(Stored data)

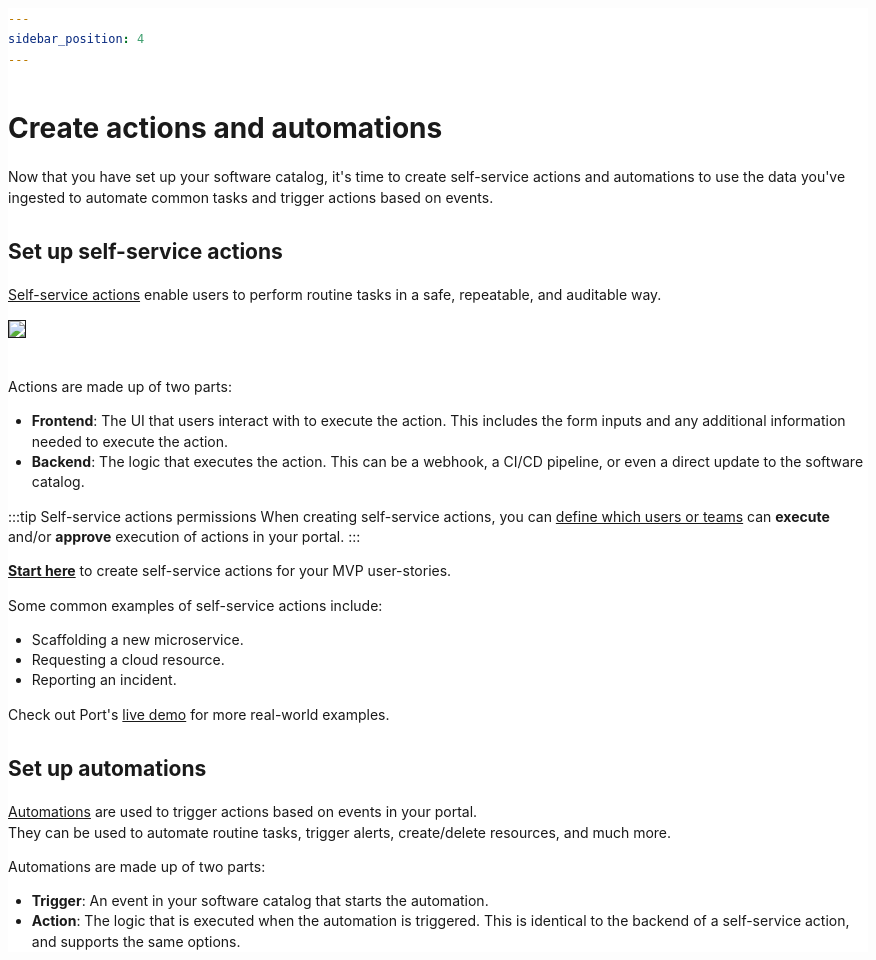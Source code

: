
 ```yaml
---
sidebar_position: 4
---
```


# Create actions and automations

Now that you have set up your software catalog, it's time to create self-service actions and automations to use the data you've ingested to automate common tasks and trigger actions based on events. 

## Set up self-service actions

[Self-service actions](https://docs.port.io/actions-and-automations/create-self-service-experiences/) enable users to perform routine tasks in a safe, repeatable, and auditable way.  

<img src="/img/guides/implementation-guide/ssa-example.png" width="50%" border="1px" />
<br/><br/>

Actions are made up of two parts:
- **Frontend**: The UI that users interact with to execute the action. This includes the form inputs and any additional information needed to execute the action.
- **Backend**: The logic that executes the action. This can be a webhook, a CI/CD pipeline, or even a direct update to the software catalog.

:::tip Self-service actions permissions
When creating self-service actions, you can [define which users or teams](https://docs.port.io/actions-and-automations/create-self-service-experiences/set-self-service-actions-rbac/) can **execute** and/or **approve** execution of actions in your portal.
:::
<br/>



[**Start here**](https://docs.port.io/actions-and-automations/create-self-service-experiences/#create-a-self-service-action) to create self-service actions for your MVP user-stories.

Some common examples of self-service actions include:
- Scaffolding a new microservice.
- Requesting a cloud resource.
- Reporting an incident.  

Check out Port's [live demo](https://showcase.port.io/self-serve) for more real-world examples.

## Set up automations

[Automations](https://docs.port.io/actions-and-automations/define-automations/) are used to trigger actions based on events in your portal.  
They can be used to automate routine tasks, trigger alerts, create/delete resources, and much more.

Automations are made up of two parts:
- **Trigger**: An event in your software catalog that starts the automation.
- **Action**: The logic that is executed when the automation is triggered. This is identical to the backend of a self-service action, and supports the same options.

- **AIM OF THE TASK**
When a line contains the string "common", count that line; once every line of the records has been checked, state the count alone.

- **SOLUTION FOR THIS EXERCISE**
2